Energy reduction for AI loads: New solutions from ANDREAS and AI-SPRINT
About the webinar
Cloud operators & data centres have power consumption limits. Finding the optimal balance between the workload (Time to Solution) and power consumption (Energy to Solution) has significant economic implications. What’s more, the growing demand for ever larger AI/ML workloads on GPU makes it imperative to carefully manage power consumption while maximising the use of GPUs, which are high-value assets.
This workshop will offer an in-depth look at two projects which are developing practical solutions to change the present paradigm of Artificial Intelligence (AI) and Deep Learning (DL) methods in terms of data computing, processing and energy consumption.
- ANDREAS (Artificial intelligence training scheduler for accelerated clusters), is part of the TETRAMAX innovation hub and developed an advanced scheduling solution aimed at optimizing DL training run-time workloads and their energy consumption in accelerated clusters.

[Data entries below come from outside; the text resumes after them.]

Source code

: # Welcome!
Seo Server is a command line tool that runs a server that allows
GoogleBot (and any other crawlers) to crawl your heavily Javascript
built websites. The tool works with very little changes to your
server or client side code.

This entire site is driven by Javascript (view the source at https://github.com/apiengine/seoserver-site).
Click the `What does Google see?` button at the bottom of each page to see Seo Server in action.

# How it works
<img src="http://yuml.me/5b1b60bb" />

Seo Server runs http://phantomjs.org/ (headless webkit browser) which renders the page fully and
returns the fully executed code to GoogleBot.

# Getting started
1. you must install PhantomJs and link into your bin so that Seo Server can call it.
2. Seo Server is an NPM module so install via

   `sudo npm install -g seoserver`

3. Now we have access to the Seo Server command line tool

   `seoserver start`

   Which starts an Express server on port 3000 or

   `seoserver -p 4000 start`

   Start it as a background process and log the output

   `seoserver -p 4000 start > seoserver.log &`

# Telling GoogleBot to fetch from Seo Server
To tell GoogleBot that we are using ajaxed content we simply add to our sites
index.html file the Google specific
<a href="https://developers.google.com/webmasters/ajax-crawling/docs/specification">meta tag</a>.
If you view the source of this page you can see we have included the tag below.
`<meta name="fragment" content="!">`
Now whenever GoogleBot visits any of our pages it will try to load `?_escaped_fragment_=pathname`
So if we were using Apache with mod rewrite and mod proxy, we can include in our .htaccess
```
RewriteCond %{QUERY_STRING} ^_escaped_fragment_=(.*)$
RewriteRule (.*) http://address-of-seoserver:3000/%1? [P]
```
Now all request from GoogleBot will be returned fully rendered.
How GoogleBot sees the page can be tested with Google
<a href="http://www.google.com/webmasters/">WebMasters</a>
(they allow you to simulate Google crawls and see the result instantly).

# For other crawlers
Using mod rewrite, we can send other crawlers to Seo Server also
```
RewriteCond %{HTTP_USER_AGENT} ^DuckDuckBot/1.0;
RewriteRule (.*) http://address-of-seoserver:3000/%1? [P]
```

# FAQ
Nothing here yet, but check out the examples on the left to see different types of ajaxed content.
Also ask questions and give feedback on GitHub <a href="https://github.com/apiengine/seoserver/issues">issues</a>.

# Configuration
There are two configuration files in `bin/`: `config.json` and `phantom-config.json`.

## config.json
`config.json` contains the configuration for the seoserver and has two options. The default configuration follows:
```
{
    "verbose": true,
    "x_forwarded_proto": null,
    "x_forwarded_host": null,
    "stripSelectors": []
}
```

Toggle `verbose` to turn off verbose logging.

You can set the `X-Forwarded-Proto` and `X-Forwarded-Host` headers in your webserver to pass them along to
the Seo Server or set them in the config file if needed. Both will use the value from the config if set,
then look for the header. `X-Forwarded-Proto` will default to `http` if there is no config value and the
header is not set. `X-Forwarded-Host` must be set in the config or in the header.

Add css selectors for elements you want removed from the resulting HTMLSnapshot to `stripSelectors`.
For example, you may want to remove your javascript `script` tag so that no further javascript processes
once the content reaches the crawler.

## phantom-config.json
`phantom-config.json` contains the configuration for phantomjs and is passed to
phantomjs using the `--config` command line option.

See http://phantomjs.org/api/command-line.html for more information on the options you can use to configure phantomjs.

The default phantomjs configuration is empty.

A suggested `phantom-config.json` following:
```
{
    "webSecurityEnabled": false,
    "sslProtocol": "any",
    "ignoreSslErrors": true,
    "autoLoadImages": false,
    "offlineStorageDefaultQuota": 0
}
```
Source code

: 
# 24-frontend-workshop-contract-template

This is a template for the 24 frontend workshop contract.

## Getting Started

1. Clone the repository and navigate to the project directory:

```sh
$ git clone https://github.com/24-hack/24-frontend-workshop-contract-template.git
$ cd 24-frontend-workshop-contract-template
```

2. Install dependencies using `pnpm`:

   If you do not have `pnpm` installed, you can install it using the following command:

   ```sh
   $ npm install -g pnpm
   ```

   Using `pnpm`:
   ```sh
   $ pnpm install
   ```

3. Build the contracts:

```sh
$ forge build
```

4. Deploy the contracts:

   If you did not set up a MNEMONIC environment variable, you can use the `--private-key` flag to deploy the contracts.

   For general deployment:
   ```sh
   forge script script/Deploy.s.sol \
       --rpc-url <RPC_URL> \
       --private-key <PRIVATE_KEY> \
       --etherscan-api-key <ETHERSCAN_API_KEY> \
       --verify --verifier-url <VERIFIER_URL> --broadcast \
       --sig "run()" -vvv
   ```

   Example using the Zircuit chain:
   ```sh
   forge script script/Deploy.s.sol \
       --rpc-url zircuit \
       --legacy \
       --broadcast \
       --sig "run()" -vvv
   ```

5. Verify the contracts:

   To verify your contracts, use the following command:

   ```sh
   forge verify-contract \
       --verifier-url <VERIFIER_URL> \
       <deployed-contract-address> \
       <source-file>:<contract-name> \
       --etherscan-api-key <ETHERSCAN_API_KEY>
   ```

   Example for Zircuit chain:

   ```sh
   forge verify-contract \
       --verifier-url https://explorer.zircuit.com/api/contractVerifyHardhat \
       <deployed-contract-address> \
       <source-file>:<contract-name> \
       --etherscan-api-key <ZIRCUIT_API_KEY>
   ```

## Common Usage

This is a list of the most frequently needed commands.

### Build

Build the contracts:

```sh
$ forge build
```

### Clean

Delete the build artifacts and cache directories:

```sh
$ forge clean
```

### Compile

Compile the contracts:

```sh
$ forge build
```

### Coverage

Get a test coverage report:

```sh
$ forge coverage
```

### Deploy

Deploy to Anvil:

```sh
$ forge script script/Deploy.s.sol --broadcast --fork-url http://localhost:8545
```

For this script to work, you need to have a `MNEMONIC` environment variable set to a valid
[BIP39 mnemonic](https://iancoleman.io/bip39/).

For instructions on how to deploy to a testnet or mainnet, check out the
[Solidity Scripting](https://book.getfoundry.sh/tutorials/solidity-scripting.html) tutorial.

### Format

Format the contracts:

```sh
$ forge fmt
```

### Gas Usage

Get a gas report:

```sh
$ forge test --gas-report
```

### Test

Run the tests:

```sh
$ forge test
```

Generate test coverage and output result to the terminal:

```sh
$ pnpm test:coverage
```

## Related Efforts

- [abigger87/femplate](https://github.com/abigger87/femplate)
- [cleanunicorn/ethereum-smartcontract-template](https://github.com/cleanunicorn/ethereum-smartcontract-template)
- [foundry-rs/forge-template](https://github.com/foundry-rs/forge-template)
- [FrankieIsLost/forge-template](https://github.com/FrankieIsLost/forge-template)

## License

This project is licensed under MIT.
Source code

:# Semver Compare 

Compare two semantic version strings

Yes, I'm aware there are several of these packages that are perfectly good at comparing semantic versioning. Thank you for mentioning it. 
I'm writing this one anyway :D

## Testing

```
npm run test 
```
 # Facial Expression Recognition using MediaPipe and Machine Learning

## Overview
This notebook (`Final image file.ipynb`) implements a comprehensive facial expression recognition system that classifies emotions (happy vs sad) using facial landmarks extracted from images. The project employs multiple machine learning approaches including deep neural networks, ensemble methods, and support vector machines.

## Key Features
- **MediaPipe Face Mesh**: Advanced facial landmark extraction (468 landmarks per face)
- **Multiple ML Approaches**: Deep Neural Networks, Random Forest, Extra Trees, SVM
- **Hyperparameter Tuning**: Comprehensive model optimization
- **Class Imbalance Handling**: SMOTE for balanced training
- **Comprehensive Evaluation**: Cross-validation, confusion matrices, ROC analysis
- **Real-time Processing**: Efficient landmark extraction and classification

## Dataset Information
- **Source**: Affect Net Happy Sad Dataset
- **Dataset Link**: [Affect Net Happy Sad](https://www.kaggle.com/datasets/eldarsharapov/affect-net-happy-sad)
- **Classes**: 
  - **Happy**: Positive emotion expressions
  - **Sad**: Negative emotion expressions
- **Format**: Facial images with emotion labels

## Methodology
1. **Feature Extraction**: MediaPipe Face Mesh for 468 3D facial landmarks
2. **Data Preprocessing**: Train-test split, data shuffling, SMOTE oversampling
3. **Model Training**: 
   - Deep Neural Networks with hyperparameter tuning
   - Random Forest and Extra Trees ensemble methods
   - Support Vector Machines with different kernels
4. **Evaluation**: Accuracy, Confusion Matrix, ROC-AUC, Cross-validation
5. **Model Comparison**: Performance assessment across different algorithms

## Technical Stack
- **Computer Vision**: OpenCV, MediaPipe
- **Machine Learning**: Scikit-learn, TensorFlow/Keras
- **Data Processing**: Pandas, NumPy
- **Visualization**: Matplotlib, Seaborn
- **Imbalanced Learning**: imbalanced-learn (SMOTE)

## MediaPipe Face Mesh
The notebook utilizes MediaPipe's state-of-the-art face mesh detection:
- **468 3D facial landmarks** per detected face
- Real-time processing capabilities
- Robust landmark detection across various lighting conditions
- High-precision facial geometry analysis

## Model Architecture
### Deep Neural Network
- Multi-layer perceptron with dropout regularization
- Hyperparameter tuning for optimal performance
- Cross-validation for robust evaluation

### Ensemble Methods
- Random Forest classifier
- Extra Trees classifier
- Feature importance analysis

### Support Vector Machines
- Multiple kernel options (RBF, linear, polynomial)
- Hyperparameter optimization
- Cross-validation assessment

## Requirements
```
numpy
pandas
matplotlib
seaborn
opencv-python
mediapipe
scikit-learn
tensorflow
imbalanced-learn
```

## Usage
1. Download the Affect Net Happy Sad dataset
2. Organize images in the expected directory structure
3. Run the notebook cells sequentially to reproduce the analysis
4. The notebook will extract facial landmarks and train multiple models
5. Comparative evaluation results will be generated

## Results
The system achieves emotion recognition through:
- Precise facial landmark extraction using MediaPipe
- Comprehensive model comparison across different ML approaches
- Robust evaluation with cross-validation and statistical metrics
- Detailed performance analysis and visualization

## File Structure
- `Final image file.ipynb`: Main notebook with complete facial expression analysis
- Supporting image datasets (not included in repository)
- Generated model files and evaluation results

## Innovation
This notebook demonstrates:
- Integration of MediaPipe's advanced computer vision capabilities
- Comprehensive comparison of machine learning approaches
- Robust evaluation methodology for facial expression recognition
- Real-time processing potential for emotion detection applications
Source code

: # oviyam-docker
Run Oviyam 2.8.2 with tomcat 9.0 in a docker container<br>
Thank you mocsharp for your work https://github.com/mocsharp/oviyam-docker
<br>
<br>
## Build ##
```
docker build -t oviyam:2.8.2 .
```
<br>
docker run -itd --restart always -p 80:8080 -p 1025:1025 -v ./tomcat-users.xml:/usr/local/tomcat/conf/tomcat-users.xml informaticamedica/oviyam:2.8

- AI-SPRINT H2020 project is set to leverage the benefits of ANDREAS along with other open tools and techniques to manage AI-enabled applications in complex cloud/edge contexts. Its research and innovations will bring to market novel tools for AI application developments, secure execution, easy deployment and runtime management, optimisation with trade-offs for performance KPIs like E2E latency, throughput, as well as energy efficiency and AI model accuracy with security and privacy guarantees.
The projects will demonstrate how operators / data centers can keep the power consumption under control simultaneously with the optimization of the workloads and how the cloud end user will be able to minimise cloud resource usage cost.
Finally, a panel discussion will highlight how we can achieve efficient and sustainable energy management in different context such as Data Centers, High Performance Computing systems and Artificial Intelligence.